Asked if he is worried that many hipsters are trend chasers and may not have the proper appreciation for “old world cuisine,” Giacomo shook his head and said, “I’m not worried, because I’m serving them real food, food that’s freshly made and delicious.” He points out that besides pizza and pasta, Patricia also has an extensive menu that offers seafood, meat, and vegetarian entrees. Prices are very family friendly. Pizza pies are $9 to $18 depending on size and toppings, wines ranges from $20 to $80 a bottle, and entrees runs from $12 to $24.
The pizza here is very good. The classic Margarita, with a thin and crispy crust, topped with juicy red tomatoes, fresh mozzarella and garnished with whole leaf basils is fresh and bright. Another good choice is the shrimp with zucchini pie, served with a sprinkling of Parmesan cheese; it was velvety and luxurious, though grilling the zucchini first would have made this pie less wet.

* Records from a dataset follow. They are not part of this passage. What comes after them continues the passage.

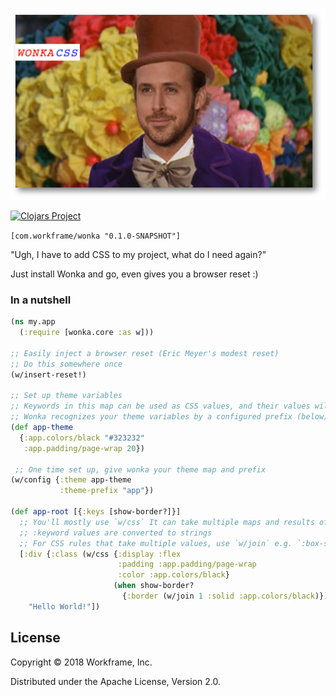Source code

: ![](https://raw.githubusercontent.com/workframers/wonka/master/resources/wonka.jpg)

[![Clojars Project](https://img.shields.io/clojars/v/com.workframe/wonka.svg)](https://clojars.org/com.workframe/wonka)

`[com.workframe/wonka "0.1.0-SNAPSHOT"]`

"Ugh, I have to add CSS to my project, what do I need again?"

Just install Wonka and go, even gives you a browser reset :)

### In a nutshell
```clojure
(ns my.app
  (:require [wonka.core :as w]))

;; Easily inject a browser reset (Eric Meyer's modest reset)
;; Do this somewhere once
(w/insert-reset!)

;; Set up theme variables
;; Keywords in this map can be used as CSS values, and their values will be swapped in
;; Wonka recognizes your theme variables by a configured prefix (below), in this case it would be "app"
(def app-theme
  {:app.colors/black "#323232"
   :app.padding/page-wrap 20})
 
 ;; One time set up, give wonka your theme map and prefix
(w/config {:theme app-theme
           :theme-prefix "app"})
           
(def app-root [{:keys [show-border?]}]
  ;; You'll mostly use `w/css` It can take multiple maps and results of other `w/css` calls
  ;; :keyword values are converted to strings
  ;; For CSS rules that take multiple values, use `w/join` e.g. `:box-shadow (w/join 4 4 20 :app.colors/black)`
  [:div {:class (w/css {:display :flex
                        :padding :app.padding/page-wrap
                        :color :app.colors/black}
                       (when show-border?
                         {:border (w/join 1 :solid :app.colors/black)}))}
    "Hello World!"])
```

## License

Copyright © 2018 Workframe, Inc.

Distributed under the Apache License, Version 2.0.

There are many seafood dishes on the menu, among them is the baby octopus, simply grilled in the pizza oven with just a touch of salt and rosemary. It was sweet and tender. The seafood salad was briny and brimming with shrimp, squid, and crunchy bits of celery; you can almost feel the Mediterranean Sea breeze sweep through the cavernous room. There are a couple of specials that I think should be added to the menu, one is a roasted Italian vegetable medley that has the taste of fire and good olive oil, and another is a Japanese-style eggplant, cooked in a rich, mysterious meat sauce. Those are two dishes I would love to have again and again. The wine collection comes from all over the world, with an emphasis on different regions of Italy.
Patricia’s is one of those fabled Italian restaurants where everybody can get what they want and be happy with their choices. The kids can have pizza or spaghetti with meatballs, Mom and Dad can get the chicken with broccoli rabe and Pinot Grigio from Trentino, the Grandparents can get Penne alla Norma (Penne with baby eggplant and aged ricotta) with a glass of Chianti, and the uncle who works for Goldman Sachs can go for the Chilean Sea Bass with baby clams in a wine sauce and a bottle of Brunello di Montalcino from Tuscany.
Having spent a couple of my childhood years in Da Bronx, I know that the Bronx is to New York as Texas is to America; everything is bigger there, the apartments, the parks, the food portions, the hearts, especially the hearts. In ‘Too Cool for Stew’ Williamsburg, Patricia’s may just be the warmest spot in the neighborhood.